Imam asy-Syafi‟i mengatakan: barangsiapa memiliki
kewajiban untuk mengerjakan
shalat Jum‟at, wajib baginya untuk menghadiri shalat dua hari raya. Ini
tegas bahwa hal itu wajib a‟in.
Imam Abu Hanifah dalam kitab al Binayah Syarhul Hidayah
menjelaskan,
والأصل
فيه حديث أنس - رَضِيَ اللَّهُ عَنْهُ - قال: «قدم رسول الله - صَلَّى اللَّهُ عَلَيْهِ
وَسَلَّمَ - المدينة ولأهل المدينة يومان يلعبون فيهما في الجاهلية، فقال - عَلَيْهِ
السَّلَامُ - قدمت عليكم ولكم يومان تلعبون فيهما في الجاهلية، وقد أبدلكم الله خيرا
منهما يوم النحر ويوم الفطر» رواه أبو داود والنسائي والبيهقي، قال البغوي: حديث صحيح،
وأول عيد صلاه النبي - صَلَّى اللَّهُ عَلَيْهِ وَسَلَّمَ - عيد الفطر في السنة الثانية
من الهجرة، وفيها فرض زكاة الفطر، ونزلت فريضة رمضان في شعبان وحولت القبلة وبنى بعائشة
- رَضِيَ اللَّهُ عَنْهَا - في شوال وتزوج علي - رَضِيَ اللَّهُ عَنْهُ - بفاطمة -
رَضِيَ اللَّهُ عَنْهَا -.
م:
(وتجب صلاة العيدين على كل من تجب عليه صلاة الجمعة) ش: أشار بهذا إلى أن صلاة العيد
واجبة، كما رواه الحسن عن أبي حنيفة - رَحِمَهُ اللَّهُ - ذكر هذه الرواية في
" المبسوط " وذكر الكرخي أنها تجب على من تجب عليه الجمعة، وفي " العتبية
" هي واجبة في أصح الروايات عن أصحابنا.
Perintah untuk mengumandangkan dan melakukan takbir dalam
shalat id juga merupakan perintah untuk melaksanakan shalat, yang didalamnya
terkandung takbir yang pasti (ratib) dan takbir tambahan.

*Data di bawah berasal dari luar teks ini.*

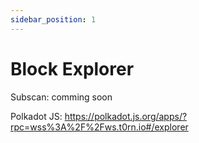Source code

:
 ```yaml
---
sidebar_position: 1
---
```


# Block Explorer

Subscan: comming soon

Polkadot JS: https://polkadot.js.org/apps/?rpc=wss%3A%2F%2Fws.t0rn.io#/explorer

Nabi SAW selalu melaksanakan shalat ini pada kedua hari
raya dan tidak pernah meninggalkannya, hal yang demikian jufa dilakukan oleh
para Khulafaur-rasyidin dan pemimpin-pemimpin umat Islam setelahnya.
Shalat id ini merupakan syiar Islam yang paling agung.
shalat id yang pertama kali dilakukan oleh Nabi SAW ialah hari raya Idul Fitri
tahun kedua Hijriyah. Kemudian pada hari raya tahun berikutnya, beliau tetap
melaksanakannya hingga meninggal dunia.
Selain itu, argumentasi selanjutnya yang menguatkan bahwa shalat id itu hukumnya wajib ialah gugurnya kewajiban shalat Jum'at apabila bertepatan pada hari yang sama, sebagaimana yang telah dijelaskan. Padahal, sesuatu yang wajib tidak bisa di gugurkan kecuali dengan sesuatu yang wajib pula.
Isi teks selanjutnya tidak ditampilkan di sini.